Task details: Take the line containing "transactional/analytical processing (HTAP)" in the listing below and copy it, along with every line after it, without alteration.

Data under study: Begin

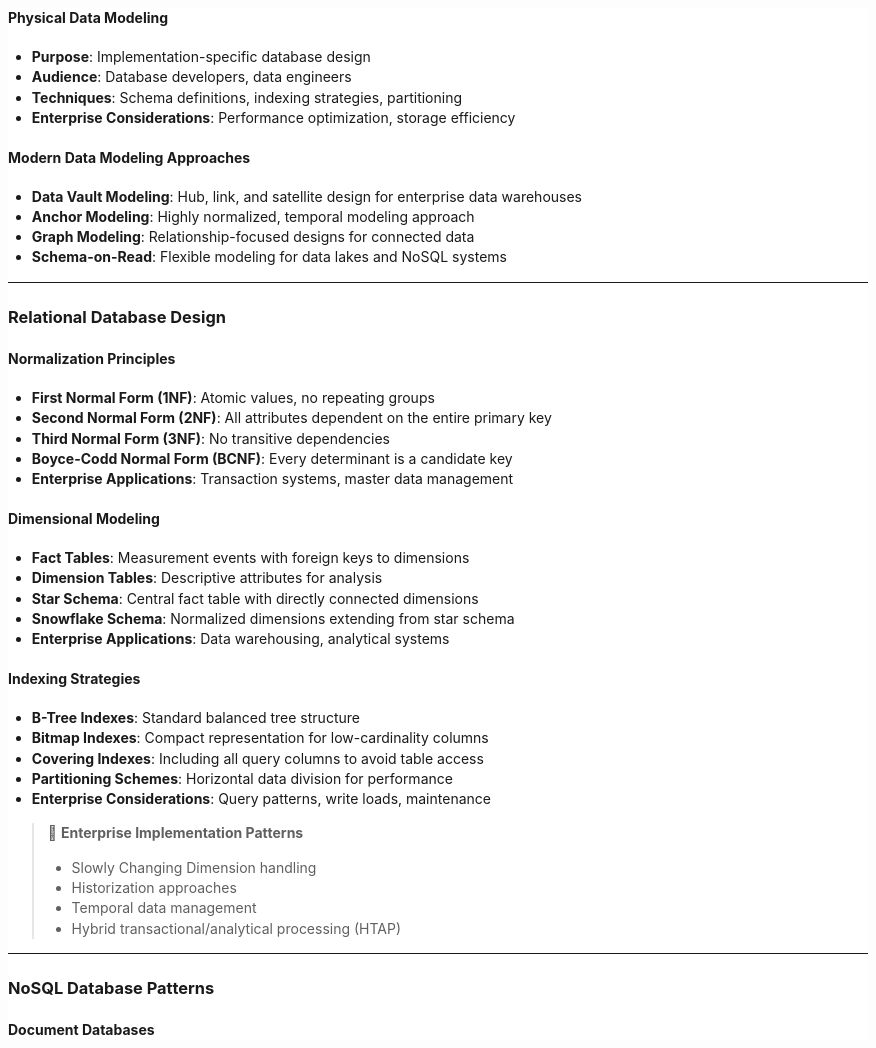 #### **Physical Data Modeling**

- **Purpose**: Implementation-specific database design
- **Audience**: Database developers, data engineers
- **Techniques**: Schema definitions, indexing strategies, partitioning
- **Enterprise Considerations**: Performance optimization, storage efficiency

#### **Modern Data Modeling Approaches**

- **Data Vault Modeling**: Hub, link, and satellite design for enterprise data warehouses
- **Anchor Modeling**: Highly normalized, temporal modeling approach
- **Graph Modeling**: Relationship-focused designs for connected data
- **Schema-on-Read**: Flexible modeling for data lakes and NoSQL systems

---

### Relational Database Design

#### **Normalization Principles**

- **First Normal Form (1NF)**: Atomic values, no repeating groups
- **Second Normal Form (2NF)**: All attributes dependent on the entire primary key
- **Third Normal Form (3NF)**: No transitive dependencies
- **Boyce-Codd Normal Form (BCNF)**: Every determinant is a candidate key
- **Enterprise Applications**: Transaction systems, master data management

#### **Dimensional Modeling**

- **Fact Tables**: Measurement events with foreign keys to dimensions
- **Dimension Tables**: Descriptive attributes for analysis
- **Star Schema**: Central fact table with directly connected dimensions
- **Snowflake Schema**: Normalized dimensions extending from star schema
- **Enterprise Applications**: Data warehousing, analytical systems

#### **Indexing Strategies**

- **B-Tree Indexes**: Standard balanced tree structure
- **Bitmap Indexes**: Compact representation for low-cardinality columns
- **Covering Indexes**: Including all query columns to avoid table access
- **Partitioning Schemes**: Horizontal data division for performance
- **Enterprise Considerations**: Query patterns, write loads, maintenance

> 💾 **Enterprise Implementation Patterns**
> 
> - Slowly Changing Dimension handling
> - Historization approaches
> - Temporal data management
> - Hybrid transactional/analytical processing (HTAP)

---

### NoSQL Database Patterns

#### **Document Databases**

Data under study: End

Solution to this problem:
> - Hybrid transactional/analytical processing (HTAP)

---

### NoSQL Database Patterns

#### **Document Databases**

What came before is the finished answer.